After reading extensively on the subject I would like to clarify this apparent problem with "Bayes Rule".
Namely the notation often used P(A and B) = P (B and A) has a big assumption that I will try to point out. This might be similar to questions regarding the inverse fallacy that I have seen around but I will try to point out something that I think is more specific although likely related.
Bayes realies on the following statement:
P (A and B) = P (B and A)
1) P (A and B) = P(A) * P(B|A)
"this assumes A happens first and A affects B" (i.e. the probability of A is multiplied by the probability of B once we know A has happened).
2) P (B and A) = P(B) * P(A|B)
"again, this calculates the combined probability but in terms of P(B) and the probability of A assuming B has happened (i.e. P(A|B), and therefore assumes B affects A."
This might seem logical as we use this notation because we are dealing with dependent variables. Had we been thinking these variables are independent we would say P (A and B) = P(A) * P(B).
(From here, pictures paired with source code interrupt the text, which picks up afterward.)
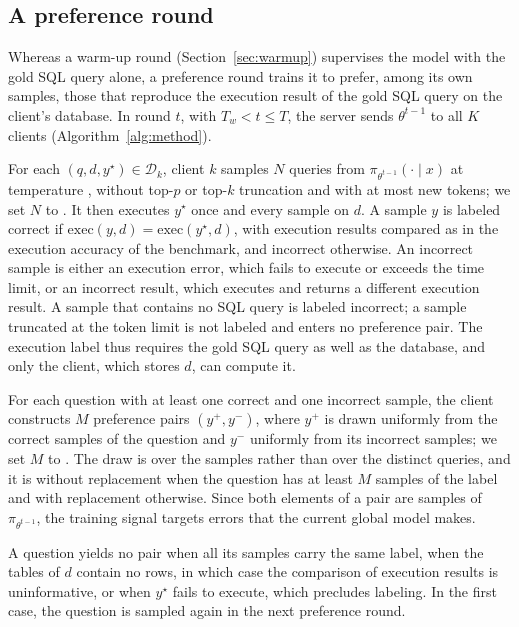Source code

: \subsection{A preference round}\label{sec:pref-round}

Whereas a warm-up round (Section~\ref{sec:warmup}) supervises the model
with the gold SQL query alone, a preference round trains it to prefer,
among its own samples, those that reproduce the execution result of the
gold SQL query on the client's database. In round $t$, with
$T_w < t \le T$, the server sends $\theta^{t-1}$ to all $K$ clients
(Algorithm~\ref{alg:method}).

For each $(q, d, y^\star) \in \mathcal{D}_k$, client $k$ samples $N$
queries from $\pi_{\theta^{t-1}}(\cdot \mid x)$ at temperature
, without top-$p$ or top-$k$ truncation and with at most
 new tokens; we set $N$ to .
It then executes $y^\star$ once and every sample on $d$. A sample $y$ is
labeled correct if $\mathrm{exec}(y, d) = \mathrm{exec}(y^\star, d)$,
with execution results compared as in the execution accuracy of the
benchmark, and incorrect otherwise. An incorrect sample is either an
execution error, which fails to execute or exceeds the time limit, or an
incorrect result, which executes and returns a different execution
result. A sample that contains no SQL query is labeled incorrect; a
sample truncated at the token limit is not labeled and enters no
preference pair. The execution label thus requires the gold SQL query as
well as the database, and only the client, which stores $d$, can compute
it.

For each question with at least one correct and one incorrect sample,
the client constructs $M$ preference pairs $(y^{+}, y^{-})$, where
$y^{+}$ is drawn uniformly from the correct samples of the question and
$y^{-}$ uniformly from its incorrect samples; we set $M$ to
. The draw is over the samples rather than over the
distinct queries, and it is without replacement when the question has at
least $M$ samples of the label and with replacement otherwise. Since
both elements of a pair are samples of $\pi_{\theta^{t-1}}$, the
training signal targets errors that the current global model makes.

A question yields no pair when all its samples carry the same label,
when the tables of $d$ contain no rows, in which case the comparison of
execution results is uninformative, or when $y^\star$ fails to execute,
which precludes labeling. In the first case, the question is sampled
again in the next preference round.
However, my question is "What if the first assumption is correct but the second one is not?" Specifically Bayes seems to assume that if A affect B then B must affect A but this is NOT necessarily true in real life. In this case P(B and A) = P(B) * P(A) and therefore:
P(A and B) ≠ P (B and A)
I can think of several examples in which the order of events have an effect in on direction but not in the other.
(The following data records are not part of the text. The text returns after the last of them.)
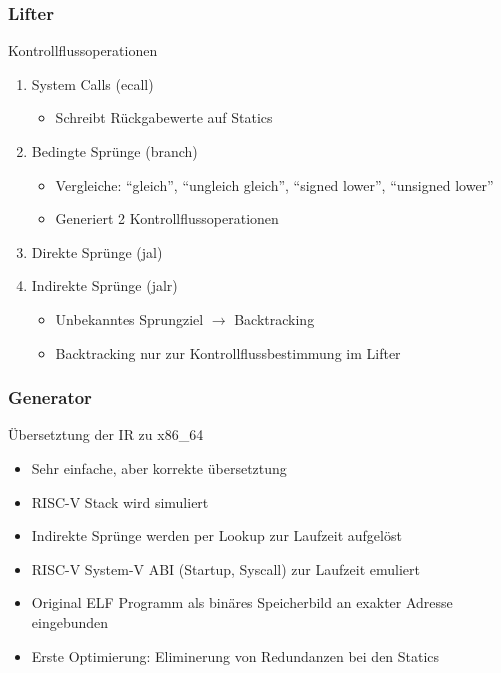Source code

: \begin{frame}
    \frametitle{Lifter}{Kontrollflussoperationen}
    \pause
    \begin{enumerate}
        \setlength\itemsep{0.5em}
        \item System Calls (ecall)
              \begin{itemize}
                  \item Schreibt Rückgabewerte auf Statics
              \end{itemize}
              \pause
        \item Bedingte Sprünge (branch)
              \begin{itemize}
                  \item Vergleiche: "`gleich"', "`ungleich gleich"', "`signed lower"', "`unsigned lower"'
                  \item Generiert 2 Kontrollflussoperationen
              \end{itemize}
              \pause
        \item Direkte Sprünge (jal)
              \pause
        \item Indirekte Sprünge (jalr)
              \begin{itemize}
                  \item Unbekanntes Sprungziel $\rightarrow$ Backtracking
                  \item Backtracking nur zur Kontrollflussbestimmung im Lifter
              \end{itemize}
    \end{enumerate}
\end{frame}
\clearpage

\note[itemize]{

}



\begin{frame}
    \frametitle{Generator}{Übersetztung der IR zu x86\_64}
    \pause
    \begin{itemize}
        \item Sehr einfache, aber korrekte übersetztung
              \pause
        \item RISC-V Stack wird simuliert %
              \pause
        \item Indirekte Sprünge werden per Lookup zur Laufzeit aufgelöst
              \pause
        \item RISC-V System-V ABI (Startup, Syscall) zur Laufzeit emuliert
              \pause
        \item Original ELF Programm als binäres Speicherbild an exakter Adresse eingebunden
              \pause
        \item Erste Optimierung: Eliminerung von Redundanzen bei den Statics
    \end{itemize}
\end{frame}
\clearpage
So it seems to me that when using Bayes and assuming P(A and B) = P(B and A) we are making a big underlying assumption, in addition to the value estimates that will follow. Some people say well P(A and B) = L (B and A) , meaning that you are using that notation to refer to the fact that you are trying to estimate P(A and B) on the basis of a Likelihood function in terms of B, but then again that approximation could be terribly flawed (just like many things in statistics I suppose).